Thursday, September 24, 2015

3 Predictions

Three predictions from my Inaugural Lecture, 15 September 2015 at the University of Auckland.

Title of the Talk: 'Connectivity isn't everything (but it's almost everything)'

I thought it would be an interesting challenge in this context to make a few predictions about connectivity.

Prediction #1: Off-line will become a legitimate space where one can go without apology or fear of retribution.  By this I mean that switching off a connective device, or not checking email, or even leaving your smartphone at home will increasingly be considered an acceptable option.  We have heard of ‘digital vacations’ and no phone use during meals.  I believe we will see more of this behavior at least by some individuals and groups in the future.

I was recently heartened to hear of a friend’s young son leaving for a school trip to Japan and leaving his mobile phone at home.  The school had learned the fundamental principle of experiential education, that the best experiences are those that are felt and lived directly.  I was impressed by the school, but the best part of that story was that this young man understood and willingly left his smartphone at home, asking simply for an old-fashioned digital camera to take pictures.  (I imagine there were still lots of selfies.)

Prediction #2: Machines may take some jobs, but not the best ones.

Despite the current fear of artificial intelligence, a thoughtful and creative human with a decent machine will still outperform the best supercomputer in the world.  This has been proven in the Watson vs. human chess competitions.  The supercomputer, IBM’s Watson, can beat any human on their own, but a human with a rather average computer can out-perform the supercomputer (Brynjolfsson and McAfee, 2014).
‘Computers are not useless, but they’re still machines for generating answers, not posing interesting new questions.  That ability still seems to be uniquely human, and still highly valuable.  We predict that people who are good at idea creation will continue to have a comparative advantage over digital labor for some time to come, and will find themselves in demand.  In other words, we believe that employers now and for some time to come will, when looking for talent, follow the advice attributed to the Enlightenment sage Voltaire: ‘Judge a man by his questions, not his answers’ (Brynjolfsson and McAfee, 2014, The Second Machine Age, p. 192).

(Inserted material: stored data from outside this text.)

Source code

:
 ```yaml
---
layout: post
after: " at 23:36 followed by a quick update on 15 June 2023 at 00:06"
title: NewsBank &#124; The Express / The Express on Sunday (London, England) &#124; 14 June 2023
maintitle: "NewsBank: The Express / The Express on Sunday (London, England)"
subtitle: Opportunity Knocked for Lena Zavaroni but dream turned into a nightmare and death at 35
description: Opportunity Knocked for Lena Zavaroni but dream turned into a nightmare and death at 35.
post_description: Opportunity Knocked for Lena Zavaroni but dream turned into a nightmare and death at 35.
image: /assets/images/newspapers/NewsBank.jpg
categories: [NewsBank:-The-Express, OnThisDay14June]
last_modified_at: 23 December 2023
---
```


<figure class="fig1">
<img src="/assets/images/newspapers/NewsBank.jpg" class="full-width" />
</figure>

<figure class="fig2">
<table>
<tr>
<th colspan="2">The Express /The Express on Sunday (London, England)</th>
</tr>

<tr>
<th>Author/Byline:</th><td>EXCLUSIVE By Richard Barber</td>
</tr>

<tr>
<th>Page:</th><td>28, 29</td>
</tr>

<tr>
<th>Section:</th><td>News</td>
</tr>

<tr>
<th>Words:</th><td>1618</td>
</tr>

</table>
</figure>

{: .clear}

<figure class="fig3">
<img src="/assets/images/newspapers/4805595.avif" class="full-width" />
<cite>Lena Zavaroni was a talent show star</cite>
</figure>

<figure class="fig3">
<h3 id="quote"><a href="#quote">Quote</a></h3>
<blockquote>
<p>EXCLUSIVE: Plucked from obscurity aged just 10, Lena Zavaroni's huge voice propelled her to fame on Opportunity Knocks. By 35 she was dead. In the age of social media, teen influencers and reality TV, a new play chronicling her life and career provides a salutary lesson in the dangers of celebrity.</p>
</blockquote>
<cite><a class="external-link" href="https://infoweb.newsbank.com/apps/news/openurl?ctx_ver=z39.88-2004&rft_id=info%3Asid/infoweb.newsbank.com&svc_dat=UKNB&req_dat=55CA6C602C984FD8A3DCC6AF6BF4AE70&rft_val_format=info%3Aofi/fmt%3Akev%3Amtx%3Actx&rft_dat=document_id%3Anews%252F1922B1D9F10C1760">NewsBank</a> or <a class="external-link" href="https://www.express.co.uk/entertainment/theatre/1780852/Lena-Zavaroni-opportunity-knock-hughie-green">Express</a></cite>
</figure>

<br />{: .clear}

Prediction #3: Sh*t will happen. Perrow’s observation of ‘normal accidents’ in complex systems suggests that we can expect connective breakdowns and security breaches on more or less a regular basis, with the possibility of major systems meltdowns. This is because the Internet is a complex system and though adaptive measures are in place, things are going to break from time to time. Having said that it’s normal won’t make living through such episodes any easier.